## EXERCISE BRIEF
Your reply should reproduce each line below exactly and carry none of the pictures.

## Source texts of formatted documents
↓
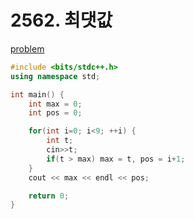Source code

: # 2562. 최댓값

[problem](https://www.acmicpc.net/problem/2562)

```cpp
#include <bits/stdc++.h>
using namespace std;

int main() {
	int max = 0;
	int pos = 0;

	for(int i=0; i<9; ++i) {
		int t; 
		cin>>t;
		if(t > max) max = t, pos = i+1;
	}
	cout << max << endl << pos;

	return 0;
}
```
↑
## EXERCISE RESULT
Source code

: # 2562. 최댓값

[problem](https://www.acmicpc.net/problem/2562)

```cpp
#include <bits/stdc++.h>
using namespace std;

int main() {
	int max = 0;
	int pos = 0;

	for(int i=0; i<9; ++i) {
		int t; 
		cin>>t;
		if(t > max) max = t, pos = i+1;
	}
	cout << max << endl << pos;

	return 0;
}
```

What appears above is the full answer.